HMK 355. Maddeye göre yapılan incelemede, mahkemenin görevli olduğu, kesin yetki kuralına tabi bir dava olmadığı, zorunlu arabuluculuk konusunda dava şartı eksikliğinin bulunmadığı, taraf ehliyetlerinde bir eksiklik bulunmadığı, taraf teşkilinin sağlandığı , tarafların teminat yükümlülüklerinin bulunmadığı, vekaletnamelerin dosyada olduğu, davada hukuki yarar bulunduğu, hak düşürücü süre uygulanmasını gerektirir bir uyuşmazlığın bulunmadığı, derdestlik veya kesin hüküm bulunmadığı ,harcın dava değerine ve niteliğine nazaran doğru hesaplandığı, gerekçeli karar ile hüküm fıkrası arasında çelişki bulunmadığı görülmüştür.

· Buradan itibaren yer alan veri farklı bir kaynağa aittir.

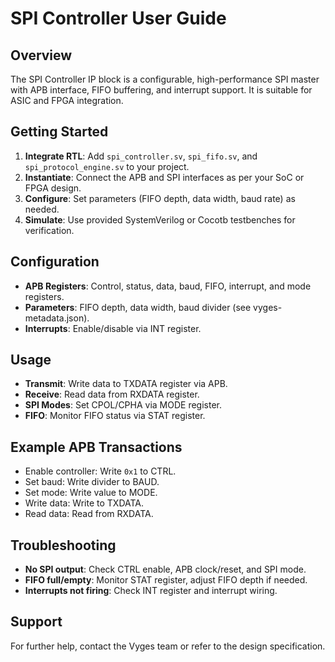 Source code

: # SPI Controller User Guide

## Overview
The SPI Controller IP block is a configurable, high-performance SPI master with APB interface, FIFO buffering, and interrupt support. It is suitable for ASIC and FPGA integration.

## Getting Started
1. **Integrate RTL**: Add `spi_controller.sv`, `spi_fifo.sv`, and `spi_protocol_engine.sv` to your project.
2. **Instantiate**: Connect the APB and SPI interfaces as per your SoC or FPGA design.
3. **Configure**: Set parameters (FIFO depth, data width, baud rate) as needed.
4. **Simulate**: Use provided SystemVerilog or Cocotb testbenches for verification.

## Configuration
- **APB Registers**: Control, status, data, baud, FIFO, interrupt, and mode registers.
- **Parameters**: FIFO depth, data width, baud divider (see vyges-metadata.json).
- **Interrupts**: Enable/disable via INT register.

## Usage
- **Transmit**: Write data to TXDATA register via APB.
- **Receive**: Read data from RXDATA register.
- **SPI Modes**: Set CPOL/CPHA via MODE register.
- **FIFO**: Monitor FIFO status via STAT register.

## Example APB Transactions
- Enable controller: Write `0x1` to CTRL.
- Set baud: Write divider to BAUD.
- Set mode: Write value to MODE.
- Write data: Write to TXDATA.
- Read data: Read from RXDATA.

## Troubleshooting
- **No SPI output**: Check CTRL enable, APB clock/reset, and SPI mode.
- **FIFO full/empty**: Monitor STAT register, adjust FIFO depth if needed.
- **Interrupts not firing**: Check INT register and interrupt wiring.

## Support
For further help, contact the Vyges team or refer to the design specification.  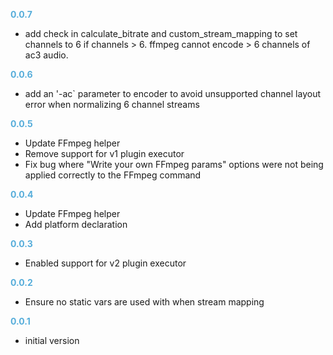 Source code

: 
**<span style="color:#56adda">0.0.7</span>**
- add check in calculate_bitrate and custom_stream_mapping to set channels to 6 if channels > 6.  ffmpeg cannot encode > 6 channels of ac3 audio. 

**<span style="color:#56adda">0.0.6</span>**
- add an '-ac` parameter to encoder to avoid unsupported channel layout error when normalizing 6 channel streams

**<span style="color:#56adda">0.0.5</span>**
- Update FFmpeg helper
- Remove support for v1 plugin executor
- Fix bug where "Write your own FFmpeg params" options were not being applied correctly to the FFmpeg command

**<span style="color:#56adda">0.0.4</span>**
- Update FFmpeg helper
- Add platform declaration

**<span style="color:#56adda">0.0.3</span>**
- Enabled support for v2 plugin executor

**<span style="color:#56adda">0.0.2</span>**
- Ensure no static vars are used with when stream mapping

**<span style="color:#56adda">0.0.1</span>**
- initial version
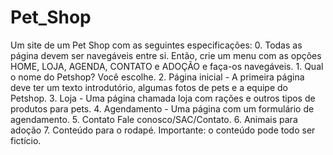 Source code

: # Pet_Shop
Um site de um Pet Shop com as seguintes especificações: 0. Todas as página devem ser navegáveis entre si. Então, crie um menu com as opções HOME,  LOJA, AGENDA, CONTATO e ADOÇÃO e faça-os navegáveis.  1. Qual o nome do Petshop? Você escolhe.   2. Página inicial - A primeira página deve ter um texto introdutório, algumas fotos de pets e a equipe do Petshop.  3. Loja - Uma página chamada loja com rações e outros tipos de produtos para pets.   4. Agendamento - Uma página com um formulário de agendamento.   5. Contato Fale conosco/SAC/Contato.   6. Animais para adoção  7. Conteúdo para o rodapé.   Importante: o conteúdo pode todo ser fictício.

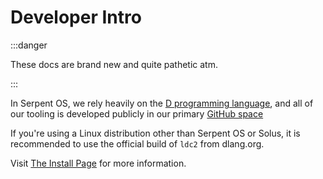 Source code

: # Developer Intro

:::danger 

These docs are brand new and quite pathetic atm.

:::

In Serpent OS, we rely heavily on the [D programming language](https://dlang.org),
and all of our tooling is developed publicly in our primary [GitHub space](https://github.com/serpent-os)

If you're using a Linux distribution other than Serpent OS or Solus, it is recommended to use the official
build of `ldc2` from dlang.org.

Visit [The Install Page](https://dlang.org/install.html) for more information. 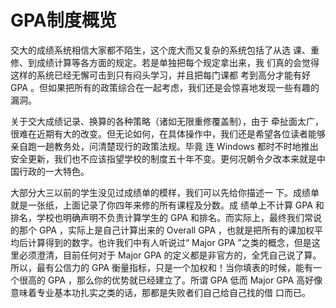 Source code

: # GPA制度概览

交大的成绩系统相信大家都不陌生，这个庞大而又复杂的系统包括了从选 课、重修、到成绩计算等各方面的规定。若是单独把每个规定拿出来，我 们真的会觉得这样的系统已经无懈可击到只有闷头学习，并且把每门课都 考到高分才能有好 GPA 。但如果把所有的政策综合在一起考虑，我们还是会惊喜地发现一些有趣的漏洞。

关于交大成绩记录、换算的各种策略（诸如无限重修覆盖制），由于 牵扯面太广，很难在近期有大的改变。但无论如何，在具体操作中，我们还是希望各位读者能够亲自跑一趟教务处，问清楚现行的政策法规。毕竟 连 Windows 都时不时地推出安全更新，我们也不应该指望学校的制度五十年不变。更何况朝令夕改本来就是中国行政的一大特色。

大部分大三以前的学生没见过成绩单的模样，我们可以先给你描述一 下。成绩单就是一张纸，上面记录了你四年来修的所有课程及分数。成 绩单上不计算 GPA 和排名，学校也明确声明不负责计算学生的 GPA 和排名。而实际上，最终我们常说的那个 GPA ，实际上是自己计算出来的 Overall GPA ，也就是把所有的课加权平均后计算得到的数字。也许我们中有人听说过“ Major GPA ”之类的概念，但是这里必须澄清，目前任何对于 Major GPA 的定义都是非官方的，全凭自己说了算。所以，最有公信力的 GPA 衡量指标，只是一个加权和！当你填表的时候，能有一个很高的 GPA ，那么你的优势就已经建立了。所谓 GPA 低而 Major GPA 高好像意味着专业基本功扎实之类的话，那都是失败者们自己给自己找的借 口而已。

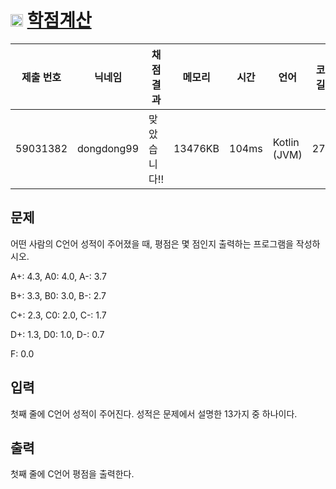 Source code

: # <img width="20px"  src="https://d2gd6pc034wcta.cloudfront.net/tier/1.svg" class="solvedac-tier"> [학점계산](https://www.acmicpc.net/problem/2754) 

| 제출 번호 | 닉네임 | 채점 결과 | 메모리 | 시간 | 언어 | 코드 길이 |
|---|---|---|---|---|---|---|
|59031382|dongdong99|맞았습니다!! |13476KB|104ms|Kotlin (JVM)|279B|

## 문제
<p>어떤 사람의 C언어 성적이 주어졌을 때, 평점은 몇 점인지 출력하는 프로그램을 작성하시오.</p>

<p>A+: 4.3, A0: 4.0, A-: 3.7</p>

<p>B+: 3.3, B0: 3.0, B-: 2.7</p>

<p>C+: 2.3, C0: 2.0, C-: 1.7</p>

<p>D+: 1.3, D0: 1.0, D-: 0.7</p>

<p>F: 0.0</p>

## 입력
<p>첫째 줄에 C언어 성적이 주어진다. 성적은 문제에서 설명한 13가지 중 하나이다.</p>

## 출력
<p>첫째 줄에 C언어 평점을 출력한다.</p>

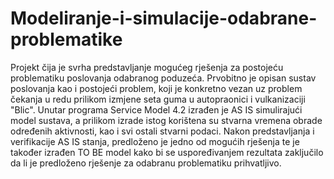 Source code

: # Modeliranje-i-simulacije-odabrane-problematike
Projekt čija je svrha predstavljanje mogućeg rješenja za postojeću problematiku poslovanja odabranog poduzeća. Prvobitno je opisan sustav poslovanja kao i postojeći problem, koji je konkretno vezan uz problem čekanja u redu prilikom izmjene seta guma u autopraonici i vulkanizaciji "Blic". Unutar programa Service Model 4.2 izrađen je AS IS simulirajući model sustava, a prilikom izrade istog korištena su stvarna vremena obrade određenih aktivnosti, kao i svi ostali stvarni podaci. Nakon predstavljanja i verifikacije AS IS stanja, predloženo je jedno od mogućih rješenja te je također izrađen TO BE model kako bi se uspoređivanjem rezultata zaključilo da li je predloženo rješenje za odabranu problematiku prihvatljivo.
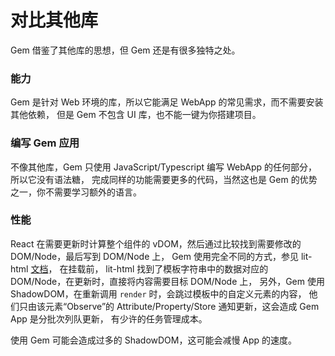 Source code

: # 对比其他库

Gem 借鉴了其他库的思想，但 Gem 还是有很多独特之处。

### 能力

Gem 是针对 Web 环境的库，所以它能满足 WebApp 的常见需求，而不需要安装其他依赖，
但是 Gem 不包含 UI 库，也不能一键为你搭建项目。

### 编写 Gem 应用

不像其他库，Gem 只使用 JavaScript/Typescript 编写 WebApp 的任何部分，所以它没有语法糖，
完成同样的功能需要更多的代码，当然这也是 Gem 的优势之一，你不需要学习额外的语言。

### 性能

React 在需要更新时计算整个组件的 vDOM，然后通过比较找到需要修改的 DOM/Node，最后写到 DOM/Node 上，
Gem 使用完全不同的方式，参见 lit-html [文档](https://github.com/Polymer/lit-html/wiki/How-it-Works)，
在挂载前， lit-html 找到了模板字符串中的数据对应的 DOM/Node，在更新时，直接将内容需要目标 DOM/Node 上，
另外，Gem 使用 ShadowDOM，在重新调用 `render` 时，会跳过模板中的自定义元素的内容，
他们只由该元素“Observe”的 Attribute/Property/Store 通知更新，这会造成 Gem App 是分批次列队更新，
有少许的任务管理成本。

使用 Gem 可能会造成过多的 ShadowDOM，这可能会减慢 App 的速度。
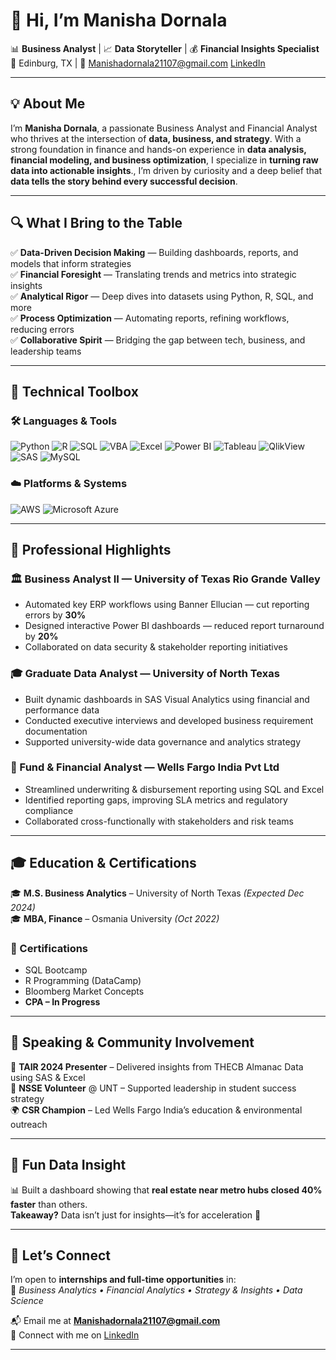 # 👋 Hi, I’m Manisha Dornala  
📊 **Business Analyst** | 📈 **Data Storyteller** | 💰 **Financial Insights Specialist**  
📍 Edinburg, TX | 📧 Manishadornala21107@gmail.com  [LinkedIn](https://www.linkedin.com/in/manisha-dornala/)

---

## 💡 About Me

I’m **Manisha Dornala**, a passionate Business Analyst and Financial Analyst who thrives at the intersection of **data, business, and strategy**. With a strong foundation in finance and hands-on experience in **data analysis, financial modeling, and business optimization**, I specialize in **turning raw data into actionable insights**., I’m driven by curiosity and a deep belief that **data tells the story behind every successful decision**.

---

## 🔍 What I Bring to the Table

✅ **Data-Driven Decision Making** — Building dashboards, reports, and models that inform strategies  
✅ **Financial Foresight** — Translating trends and metrics into strategic insights  
✅ **Analytical Rigor** — Deep dives into datasets using Python, R, SQL, and more  
✅ **Process Optimization** — Automating reports, refining workflows, reducing errors  
✅ **Collaborative Spirit** — Bridging the gap between tech, business, and leadership teams

---

## 🧠 Technical Toolbox

### 🛠️ Languages & Tools  
![Python](https://img.shields.io/badge/Python-3776AB?style=flat&logo=python&logoColor=white) ![R](https://img.shields.io/badge/R-276DC3?style=flat&logo=r&logoColor=white)  ![SQL](https://img.shields.io/badge/SQL-4479A1?style=flat&logo=postgresql&logoColor=white)  ![VBA](https://img.shields.io/badge/VBA-217346?style=flat&logo=microsoft-excel&logoColor=white)  ![Excel](https://img.shields.io/badge/Excel-217346?style=flat&logo=microsoft-excel&logoColor=white)  ![Power BI](https://img.shields.io/badge/Power%20BI-F2C811?style=flat&logo=powerbi&logoColor=black)  ![Tableau](https://img.shields.io/badge/Tableau-E97627?style=flat&logo=tableau&logoColor=white)  ![QlikView](https://img.shields.io/badge/QlikView-009845?style=flat)  ![SAS](https://img.shields.io/badge/SAS-0278AA?style=flat&logo=sas&logoColor=white)  ![MySQL](https://img.shields.io/badge/MySQL-4479A1?style=flat&logo=mysql&logoColor=white)

### ☁️ Platforms & Systems  
![AWS](https://img.shields.io/badge/AWS-FF9900?style=flat&logo=amazon-aws&logoColor=white)  ![Microsoft Azure](https://img.shields.io/badge/Azure-0078D4?style=flat&logo=microsoft-azure&logoColor=white)  

---

## 💼 Professional Highlights

### 🏛️ Business Analyst II — University of Texas Rio Grande Valley  
- Automated key ERP workflows using Banner Ellucian — cut reporting errors by **30%**  
- Designed interactive Power BI dashboards — reduced report turnaround by **20%**  
- Collaborated on data security & stakeholder reporting initiatives

### 🎓 Graduate Data Analyst — University of North Texas  
- Built dynamic dashboards in SAS Visual Analytics using financial and performance data  
- Conducted executive interviews and developed business requirement documentation  
- Supported university-wide data governance and analytics strategy

### 🏦 Fund & Financial Analyst — Wells Fargo India Pvt Ltd  
- Streamlined underwriting & disbursement reporting using SQL and Excel  
- Identified reporting gaps, improving SLA metrics and regulatory compliance  
- Collaborated cross-functionally with stakeholders and risk teams

---

## 🎓 Education & Certifications

🎓 **M.S. Business Analytics** – University of North Texas *(Expected Dec 2024)*  
🎓 **MBA, Finance** – Osmania University *(Oct 2022)*  

### 📘 Certifications  
- SQL Bootcamp  
- R Programming (DataCamp)  
- Bloomberg Market Concepts  
- **CPA – In Progress**

---

## 📣 Speaking & Community Involvement

🎤 **TAIR 2024 Presenter** – Delivered insights from THECB Almanac Data using SAS & Excel  
🧩 **NSSE Volunteer** @ UNT – Supported leadership in student success strategy  
🌍 **CSR Champion** – Led Wells Fargo India’s education & environmental outreach

---

## 🔎 Fun Data Insight  
📊 Built a dashboard showing that **real estate near metro hubs closed 40% faster** than others.  
**Takeaway?** Data isn’t just for insights—it’s for acceleration 🚀

---

## 🤝 Let’s Connect

I’m open to **internships and full-time opportunities** in:  
📍 *Business Analytics • Financial Analytics • Strategy & Insights • Data Science*

📬 Email me at **Manishadornala21107@gmail.com**  
🔗 Connect with me on [LinkedIn](https://www.linkedin.com/in/manisha-dornala/)

---
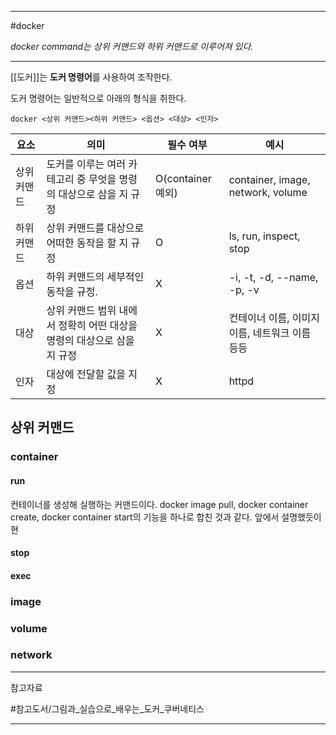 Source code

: 
---

#docker

*docker command는 상위 커맨드와 하위 커맨드로 이루어져 있다.*

---

[[도커]]는 **도커 명령어**를 사용하여 조작한다.

도커 명령어는 일반적으로 아래의 형식을 취한다.

`docker <상위 커맨드><하위 커맨드> <옵션> <대상> <인자>`

| 요소        | 의미                                                                    | 필수 여부         | 예시                                           |
| ----------- | ----------------------------------------------------------------------- | ----------------- | ---------------------------------------------- |
| 상위 커맨드 | 도커를 이루는 여러 카테고리 중 무엇을 명령의 대상으로 삼을 지 규정      | O(container 예외) | container, image, network, volume              |
| 하위 커맨드 | 상위 커맨드를 대상으로 어떠한 동작을 할 지 규정                         | O                 | ls, run, inspect, stop                         |
| 옵션        | 하위 커맨드의 세부적인 동작을 규정.                                     | X                 | -i, -t, -d, --name, -p, -v                     |
| 대상        | 상위 커맨드 범위 내에서 정확히 어떤 대상을 명령의 대상으로 삼을 지 규정 | X                 | 컨테이너 이름, 이미지 이름, 네트워크 이름 등등 |
| 인자        | 대상에 전달할 값을 지정                                                 | X                 | httpd                                          |

## 상위 커맨드

### container

#### run

컨테이너를 생성해 실행하는 커맨드이다. docker image pull, docker container create, docker container start의 기능을 하나로 합친 것과 같다. 앞에서 설명했듯이 현

#### stop

#### exec

### image



### volume

### network

---

참고자료

#참고도서/그림과_실습으로_배우는_도커_쿠버네티스 

--- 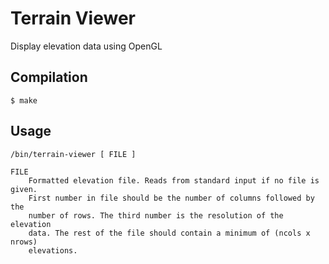 # Terrain Viewer
Display elevation data using OpenGL

## Compilation
    $ make

## Usage
    /bin/terrain-viewer [ FILE ]

    FILE
        Formatted elevation file. Reads from standard input if no file is given.
        First number in file should be the number of columns followed by the 
        number of rows. The third number is the resolution of the elevation 
        data. The rest of the file should contain a minimum of (ncols x nrows) 
        elevations.
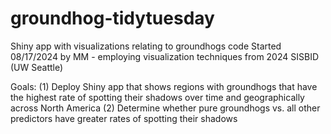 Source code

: # groundhog-tidytuesday
Shiny app with visualizations relating to groundhogs code
Started 08/17/2024 by MM - employing visualization techniques from 2024 SISBID (UW Seattle)

Goals:
(1) Deploy Shiny app that shows regions with groundhogs that have the highest rate of spotting their shadows over time and geographically across North America
(2) Determine whether pure groundhogs vs. all other predictors have greater rates of spotting their shadows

H Ü K Ü M :Yukarıda açıklanan gerekçe ile
1 -Davacı vekilinin istinaf başvurusunun HMK 353/1-b-1 maddesi gereğince ESASTAN REDDİNE
2- İstinaf eden davacı yandan alınması gereken 80,70 TL karar ve ilam harcından peşin alınan 54,40TL harcın mahsubu ile bakiye 26,30 TL harcın davacıdan alınıp Hazineye GELİR YAZILMASINA
3- Davacı tarafından yapılan istinaf yargılama giderinin kendi üzerinde BIRAKILMASINA
4- İstinaf incelemesi duruşmasız olarak yapılmış olmakla ücreti vekalet tayin ve takdirine YER OLMADIĞINA
Dair; dosya üzerinde yapılan istinaf incelemesi sonucu HMK’nun 362/1-a maddesi gereğince KESİN olmak üzere 12/01/2022 tarihinde ve oy birliğiyle karar verildi.